その異様にガルダンだけでなく茫然としていたヒューゴも表情を強張らせた。
クシャナは構えを維持したままガルダンを見た。扉へと促すようにふっと視線をやる。
ガルダンは黙って頷いた。テリーゼを全身で覆うように抱えながら、おそるおそるクシャナと、彼に牽制されて動かずにいるステフとの横を通り抜けて外へ出た。はっとしたヒューゴも追いすがる。
カラン、と乾いたドアベルの音が店内に響き渡った。
空間が二人だけになったところでクシャナは口を開く。
「──ガルダンさんはもう銀弾は作る気はないそうだぞ」
「本当ですか?」
「疑うのなら気が済むまで見張っていればいい。一つ確かなのは、もし今後彼を殺すのならいらない疑惑を撒き散らすってことだけだ」
「なるほど。元・剣聖殿はどうやら彼が殺されぬ状況へと話を運びたいご様子で」
「当たり前だ」
たんたんたん、と皮膚を叩き合わせる音が鳴った。
ステフが左手と、手首から先のない腕とで無理矢理拍手をした音だった。
思えばこの男が「行商がまだいる」と広場に誘導しなければ、自分はガルダンのもとに直行していたのだ。銀弾の情報などもろもろ掴めたはずだったのに、気のいい村人の態にまんまと騙され、時間を浪費させられた──
喰えない野郎だ。まさしく〈七聖〉の使いに相応しい。
「さすがでございます、元・剣聖殿。強引な論法を押し切り、奇も衒いもなく意図を明かす。稚拙の誹りを免れませんが、それだけの気迫で仰せになられると……〈七聖〉としては従わざるを得ません」
「話が解ったのなら失せろ」
「そういうわけには」
慇懃でありながら、〈七聖〉の使いは「元」剣聖への無礼を隠さなかった。
緩やかな佇まいが突然、しなる。
左手がクシャナに伸びる。袖口でなにかが閃く。刀剣だ。蛇のように刀身を揺らす小型の蛇腹剣。
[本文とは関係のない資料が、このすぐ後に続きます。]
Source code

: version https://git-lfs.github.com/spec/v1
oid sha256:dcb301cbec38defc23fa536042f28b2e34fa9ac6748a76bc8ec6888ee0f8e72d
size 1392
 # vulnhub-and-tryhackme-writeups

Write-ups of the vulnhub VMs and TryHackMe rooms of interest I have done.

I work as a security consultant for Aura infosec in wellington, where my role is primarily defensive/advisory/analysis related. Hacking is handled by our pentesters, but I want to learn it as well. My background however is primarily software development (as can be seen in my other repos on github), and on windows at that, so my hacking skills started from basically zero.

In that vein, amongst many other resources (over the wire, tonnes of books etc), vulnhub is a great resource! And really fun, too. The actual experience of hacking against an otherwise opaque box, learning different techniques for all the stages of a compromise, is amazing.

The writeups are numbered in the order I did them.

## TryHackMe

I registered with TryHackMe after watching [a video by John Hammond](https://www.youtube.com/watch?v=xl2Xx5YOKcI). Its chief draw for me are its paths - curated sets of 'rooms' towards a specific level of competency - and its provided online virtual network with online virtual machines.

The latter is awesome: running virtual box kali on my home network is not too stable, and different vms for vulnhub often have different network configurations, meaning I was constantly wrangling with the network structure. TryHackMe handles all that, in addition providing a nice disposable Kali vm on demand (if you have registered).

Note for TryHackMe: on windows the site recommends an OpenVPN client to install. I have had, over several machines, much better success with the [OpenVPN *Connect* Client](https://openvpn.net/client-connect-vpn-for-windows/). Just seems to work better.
疾る刃を掠めるように受け流し、クシャナはステフに迫近する。
その手は太刀の柄に触れず、拳の形になってステフの鳩尾を刺す。
「! ……っごっ、ぉ……!」
くの字に折れたその後頭部に、クシャナはだめ押しの肘鉄を喰らわせた。
ステフは次のうめき声すら出せずに、床に突っ伏して動かなくなる。
それを確認するとクシャナはさっさとその場を去った。
魔獣の脅威が迫るこの状況下で放置しても、そう容易く死なない手合いだということは知っている。
ガラン、とドアベルの乾いた音が店内に響き渡る。